“Se l’estate non canta in te, niente canta in te. Se niente canta in te, non puoi fare musica. Fu lei a dirmelo.”
“Maestro”, la pellicola biografica scritta, diretta e interpretata da Bradley Cooper che racconta la vita e la carriera di Leonard Bernstein, nonché la sua complessa relazione con la moglie Felicia Montealegre, si pone come una delle narrazioni più attese e discusse del 2023. Se da una parte il film splende per la sua produzione, la direzione e le interpretazioni – con Carey Mulligan che riceve elogi universali per la sua performance – dall’altra, suscita perplessità per le scelte narrative che sembrano soffermarsi poco sul genio musicale di Bernstein per concentrarsi invece sulle dinamiche coniugali e personali.
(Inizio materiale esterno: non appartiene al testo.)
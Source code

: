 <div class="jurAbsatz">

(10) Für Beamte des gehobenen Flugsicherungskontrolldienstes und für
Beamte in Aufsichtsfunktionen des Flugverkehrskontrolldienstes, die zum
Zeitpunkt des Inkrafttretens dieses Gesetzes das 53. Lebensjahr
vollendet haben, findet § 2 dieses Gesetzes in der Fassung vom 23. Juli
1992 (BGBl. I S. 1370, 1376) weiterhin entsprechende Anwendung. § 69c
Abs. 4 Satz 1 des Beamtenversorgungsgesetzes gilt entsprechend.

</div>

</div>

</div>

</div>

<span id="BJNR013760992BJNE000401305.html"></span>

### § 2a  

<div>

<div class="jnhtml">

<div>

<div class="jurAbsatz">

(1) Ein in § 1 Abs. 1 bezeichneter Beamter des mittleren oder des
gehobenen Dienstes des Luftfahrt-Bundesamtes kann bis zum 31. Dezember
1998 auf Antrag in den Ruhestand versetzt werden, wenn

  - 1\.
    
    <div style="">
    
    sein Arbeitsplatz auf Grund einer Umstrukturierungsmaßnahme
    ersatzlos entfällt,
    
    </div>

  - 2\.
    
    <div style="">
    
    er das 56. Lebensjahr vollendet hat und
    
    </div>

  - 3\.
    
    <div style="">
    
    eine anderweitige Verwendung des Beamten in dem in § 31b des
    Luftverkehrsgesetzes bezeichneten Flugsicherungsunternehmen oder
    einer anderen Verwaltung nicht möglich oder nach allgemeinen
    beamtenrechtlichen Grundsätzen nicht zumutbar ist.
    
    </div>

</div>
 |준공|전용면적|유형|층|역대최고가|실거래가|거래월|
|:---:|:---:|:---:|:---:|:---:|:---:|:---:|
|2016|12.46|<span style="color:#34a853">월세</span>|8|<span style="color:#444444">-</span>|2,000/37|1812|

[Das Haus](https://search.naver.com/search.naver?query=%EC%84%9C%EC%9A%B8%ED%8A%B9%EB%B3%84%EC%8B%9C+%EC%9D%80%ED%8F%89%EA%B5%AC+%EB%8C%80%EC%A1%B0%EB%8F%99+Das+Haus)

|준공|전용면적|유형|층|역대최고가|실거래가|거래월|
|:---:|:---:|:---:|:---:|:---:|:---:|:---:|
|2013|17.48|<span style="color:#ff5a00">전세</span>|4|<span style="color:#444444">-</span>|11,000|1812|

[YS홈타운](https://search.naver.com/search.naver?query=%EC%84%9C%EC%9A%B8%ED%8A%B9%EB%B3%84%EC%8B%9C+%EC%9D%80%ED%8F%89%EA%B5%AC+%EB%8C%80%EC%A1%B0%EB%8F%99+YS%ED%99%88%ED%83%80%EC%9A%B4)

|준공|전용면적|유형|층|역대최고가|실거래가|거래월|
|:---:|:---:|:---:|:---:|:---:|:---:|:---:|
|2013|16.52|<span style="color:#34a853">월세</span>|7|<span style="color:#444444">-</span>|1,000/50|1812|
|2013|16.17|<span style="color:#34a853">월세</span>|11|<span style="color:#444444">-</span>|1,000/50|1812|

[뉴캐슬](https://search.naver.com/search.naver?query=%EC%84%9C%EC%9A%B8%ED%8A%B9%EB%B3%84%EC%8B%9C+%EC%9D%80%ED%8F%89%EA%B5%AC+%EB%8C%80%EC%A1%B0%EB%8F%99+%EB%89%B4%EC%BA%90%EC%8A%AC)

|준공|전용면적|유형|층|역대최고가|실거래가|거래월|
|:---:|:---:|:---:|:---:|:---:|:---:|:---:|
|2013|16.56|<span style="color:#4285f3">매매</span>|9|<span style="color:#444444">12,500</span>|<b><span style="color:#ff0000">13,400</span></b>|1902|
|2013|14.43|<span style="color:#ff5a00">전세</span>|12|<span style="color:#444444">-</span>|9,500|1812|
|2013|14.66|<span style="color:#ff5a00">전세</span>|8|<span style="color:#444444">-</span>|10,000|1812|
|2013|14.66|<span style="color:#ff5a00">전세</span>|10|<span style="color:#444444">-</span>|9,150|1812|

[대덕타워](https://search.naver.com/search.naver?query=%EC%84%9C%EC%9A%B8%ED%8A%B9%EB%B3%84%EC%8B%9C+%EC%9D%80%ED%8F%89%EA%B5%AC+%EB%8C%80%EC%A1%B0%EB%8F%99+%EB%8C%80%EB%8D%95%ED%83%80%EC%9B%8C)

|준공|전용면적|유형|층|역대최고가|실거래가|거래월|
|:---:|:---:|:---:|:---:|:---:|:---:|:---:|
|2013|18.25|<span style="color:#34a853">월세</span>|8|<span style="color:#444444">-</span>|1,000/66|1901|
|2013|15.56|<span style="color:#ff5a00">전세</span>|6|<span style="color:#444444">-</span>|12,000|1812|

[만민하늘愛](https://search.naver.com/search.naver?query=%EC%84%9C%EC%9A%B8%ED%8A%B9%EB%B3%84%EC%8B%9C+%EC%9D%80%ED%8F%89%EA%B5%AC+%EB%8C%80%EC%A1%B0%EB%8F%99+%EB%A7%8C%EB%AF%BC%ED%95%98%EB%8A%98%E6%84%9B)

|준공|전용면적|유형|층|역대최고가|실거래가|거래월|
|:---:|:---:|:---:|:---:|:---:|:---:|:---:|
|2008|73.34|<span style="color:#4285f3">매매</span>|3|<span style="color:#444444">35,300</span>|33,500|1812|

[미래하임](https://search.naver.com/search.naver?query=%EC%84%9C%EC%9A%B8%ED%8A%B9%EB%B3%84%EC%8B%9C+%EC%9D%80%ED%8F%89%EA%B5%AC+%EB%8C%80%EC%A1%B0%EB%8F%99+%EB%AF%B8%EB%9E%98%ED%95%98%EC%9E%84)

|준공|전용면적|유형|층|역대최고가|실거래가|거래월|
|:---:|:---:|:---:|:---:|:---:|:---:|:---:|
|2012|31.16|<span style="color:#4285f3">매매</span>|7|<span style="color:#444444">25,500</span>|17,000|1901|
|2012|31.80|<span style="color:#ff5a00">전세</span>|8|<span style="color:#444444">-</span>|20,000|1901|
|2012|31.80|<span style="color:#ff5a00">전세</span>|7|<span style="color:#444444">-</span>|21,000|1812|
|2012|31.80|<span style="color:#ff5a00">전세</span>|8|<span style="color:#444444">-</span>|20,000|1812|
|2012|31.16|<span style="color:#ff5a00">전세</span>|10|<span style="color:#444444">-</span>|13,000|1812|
Da cinefilo con una passione fervente per il cinema ma senza la pretesa di una critica professionista, “Maestro” mi ha lasciato con sensazioni contrastanti. La realizzazione tecnica del film è indiscutibile: la fotografia, l’uso del colore e del bianco e nero, e la ricostruzione storica immergono lo spettatore in un’epoca ricca di fermenti artistici e culturali. Bradley Cooper, sotto un pesante trucco prostetico, offre una performance da lodare per l’impegno e la dedizione nel catturare l’essenza di Bernstein, dimostrando anche la sua maturità dietro la macchina da presa. Carey Mulligan, poi, si conferma un talento straordinario, capace di trasmettere con profondità e sfumature il complesso spettro emotivo di Felicia.
Tuttavia, non posso fare a meno di notare come il film sembri tralasciare gran parte di quello che ha reso Bernstein una figura così influente nel mondo della musica. Si accenna a opere iconiche come “West Side Story” e “Candide”, ma senza approfondire il processo creativo, le ispirazioni, le lotte e i trionfi di Bernstein come musicista, compositore e direttore d’orchestra. Allo stesso modo, viene dato ampio spazio alla sua vita privata e ai suoi conflitti interni, ma spesso a scapito di una narrazione che avrebbe potuto esplorare in modo più equilibrato anche il suo impatto artistico. Inoltre, l’accento posto sui dettagli più sensazionalistici e meno significativi della vita di Bernstein rischia di sminuire la sua eredità artistica. La scelta di concentrarsi maggiormente sulle sue relazioni personali e sui drammi familiari, sebbene importanti per comprendere l’uomo dietro il genio, finisce per offuscare la portata delle sue opere e del suo contributo alla musica e alla cultura del ventesimo secolo.
“Maestro” è un film che merita di essere visto (è su Netflix), per le sue qualità produttive e per le interpretazioni eccezionali, ma che lascia il desiderio di una narrazione più bilanciata e completa. La vita di Bernstein, ricca di passione, innovazione e genialità, avrebbe potuto fornire materiale per una storia ancora più avvincente e ispiratrice, celebrando appieno l’uomo e l’artista. Film candidato in tanti prestigiosi concorsi di Cinema, in ballo per moltissime nomination ma vincitore di nulla: Cooper, rimandato!